_What needs to be done_
Please reproduce, exactly as given, the lines running from the start of the data to the line containing "#### Shallow Nesting", inclusive, and omit the pictures.

─── Data ───

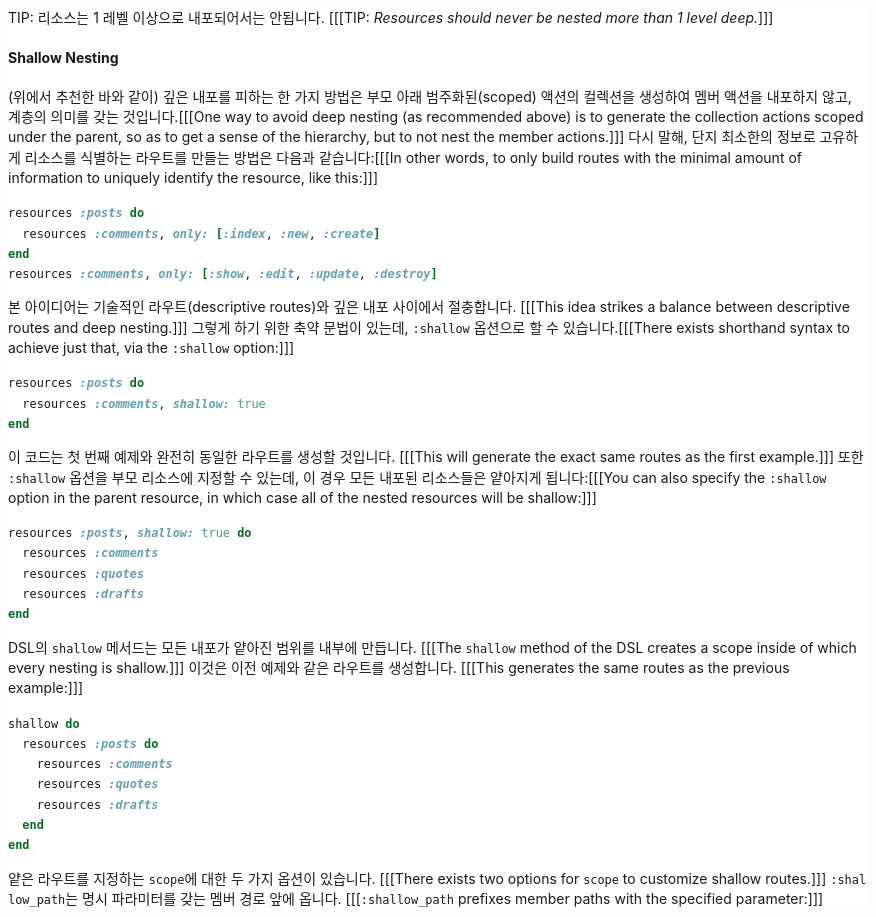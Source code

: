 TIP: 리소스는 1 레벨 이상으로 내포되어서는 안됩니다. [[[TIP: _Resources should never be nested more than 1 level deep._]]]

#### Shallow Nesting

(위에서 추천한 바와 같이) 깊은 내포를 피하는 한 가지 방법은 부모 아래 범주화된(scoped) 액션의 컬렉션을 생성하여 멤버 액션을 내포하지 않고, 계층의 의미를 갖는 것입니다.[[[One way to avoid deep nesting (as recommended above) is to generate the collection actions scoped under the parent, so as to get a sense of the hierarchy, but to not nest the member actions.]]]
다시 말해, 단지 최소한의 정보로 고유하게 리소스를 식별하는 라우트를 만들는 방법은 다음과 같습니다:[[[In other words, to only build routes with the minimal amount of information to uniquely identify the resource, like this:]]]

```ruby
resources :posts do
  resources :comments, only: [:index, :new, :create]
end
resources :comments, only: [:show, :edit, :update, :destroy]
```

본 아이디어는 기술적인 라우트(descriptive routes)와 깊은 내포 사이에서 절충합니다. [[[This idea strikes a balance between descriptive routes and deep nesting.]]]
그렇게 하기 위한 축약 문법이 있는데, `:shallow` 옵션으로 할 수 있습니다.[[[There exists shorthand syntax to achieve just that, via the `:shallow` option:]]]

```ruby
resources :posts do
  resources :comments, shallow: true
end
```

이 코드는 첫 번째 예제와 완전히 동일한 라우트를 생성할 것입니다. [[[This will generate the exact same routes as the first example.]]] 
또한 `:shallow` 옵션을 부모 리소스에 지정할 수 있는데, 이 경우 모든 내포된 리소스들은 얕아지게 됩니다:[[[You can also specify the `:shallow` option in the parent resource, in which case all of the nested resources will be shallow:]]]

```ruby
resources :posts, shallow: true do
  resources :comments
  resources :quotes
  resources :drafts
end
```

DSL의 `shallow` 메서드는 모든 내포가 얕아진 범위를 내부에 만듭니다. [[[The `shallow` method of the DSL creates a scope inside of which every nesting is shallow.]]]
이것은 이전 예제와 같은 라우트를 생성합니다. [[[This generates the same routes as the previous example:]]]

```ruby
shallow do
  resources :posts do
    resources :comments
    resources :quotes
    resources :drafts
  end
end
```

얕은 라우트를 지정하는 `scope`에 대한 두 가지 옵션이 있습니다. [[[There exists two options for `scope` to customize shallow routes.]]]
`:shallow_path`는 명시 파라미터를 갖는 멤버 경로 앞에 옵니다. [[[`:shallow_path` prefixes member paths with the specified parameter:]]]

───

_Result for this exercise_
Source code

: TIP: 리소스는 1 레벨 이상으로 내포되어서는 안됩니다. [[[TIP: _Resources should never be nested more than 1 level deep._]]]

#### Shallow Nesting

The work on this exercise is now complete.